| Task details |
Where the listing below has a line with "### 1. Encourage Open Communication", write out exactly that line and every line after it, stopping after the line with "### 3. Facilitate Listening Sessions".

| Data in this exercise |

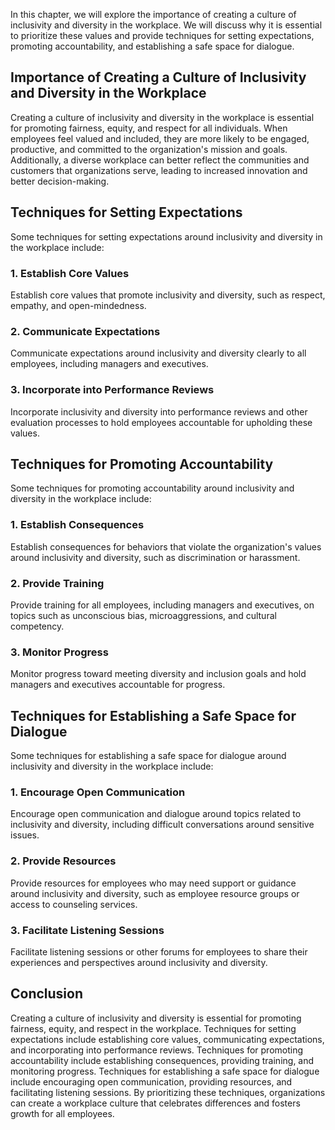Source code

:
In this chapter, we will explore the importance of creating a culture of inclusivity and diversity in the workplace. We will discuss why it is essential to prioritize these values and provide techniques for setting expectations, promoting accountability, and establishing a safe space for dialogue.

Importance of Creating a Culture of Inclusivity and Diversity in the Workplace
------------------------------------------------------------------------------

Creating a culture of inclusivity and diversity in the workplace is essential for promoting fairness, equity, and respect for all individuals. When employees feel valued and included, they are more likely to be engaged, productive, and committed to the organization's mission and goals. Additionally, a diverse workplace can better reflect the communities and customers that organizations serve, leading to increased innovation and better decision-making.

Techniques for Setting Expectations
-----------------------------------

Some techniques for setting expectations around inclusivity and diversity in the workplace include:

### 1. Establish Core Values

Establish core values that promote inclusivity and diversity, such as respect, empathy, and open-mindedness.

### 2. Communicate Expectations

Communicate expectations around inclusivity and diversity clearly to all employees, including managers and executives.

### 3. Incorporate into Performance Reviews

Incorporate inclusivity and diversity into performance reviews and other evaluation processes to hold employees accountable for upholding these values.

Techniques for Promoting Accountability
---------------------------------------

Some techniques for promoting accountability around inclusivity and diversity in the workplace include:

### 1. Establish Consequences

Establish consequences for behaviors that violate the organization's values around inclusivity and diversity, such as discrimination or harassment.

### 2. Provide Training

Provide training for all employees, including managers and executives, on topics such as unconscious bias, microaggressions, and cultural competency.

### 3. Monitor Progress

Monitor progress toward meeting diversity and inclusion goals and hold managers and executives accountable for progress.

Techniques for Establishing a Safe Space for Dialogue
-----------------------------------------------------

Some techniques for establishing a safe space for dialogue around inclusivity and diversity in the workplace include:

### 1. Encourage Open Communication

Encourage open communication and dialogue around topics related to inclusivity and diversity, including difficult conversations around sensitive issues.

### 2. Provide Resources

Provide resources for employees who may need support or guidance around inclusivity and diversity, such as employee resource groups or access to counseling services.

### 3. Facilitate Listening Sessions

Facilitate listening sessions or other forums for employees to share their experiences and perspectives around inclusivity and diversity.

Conclusion
----------

Creating a culture of inclusivity and diversity is essential for promoting fairness, equity, and respect in the workplace. Techniques for setting expectations include establishing core values, communicating expectations, and incorporating into performance reviews. Techniques for promoting accountability include establishing consequences, providing training, and monitoring progress. Techniques for establishing a safe space for dialogue include encouraging open communication, providing resources, and facilitating listening sessions. By prioritizing these techniques, organizations can create a workplace culture that celebrates differences and fosters growth for all employees.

| Solution for this task |
### 1. Encourage Open Communication

Encourage open communication and dialogue around topics related to inclusivity and diversity, including difficult conversations around sensitive issues.

### 2. Provide Resources

Provide resources for employees who may need support or guidance around inclusivity and diversity, such as employee resource groups or access to counseling services.

### 3. Facilitate Listening Sessions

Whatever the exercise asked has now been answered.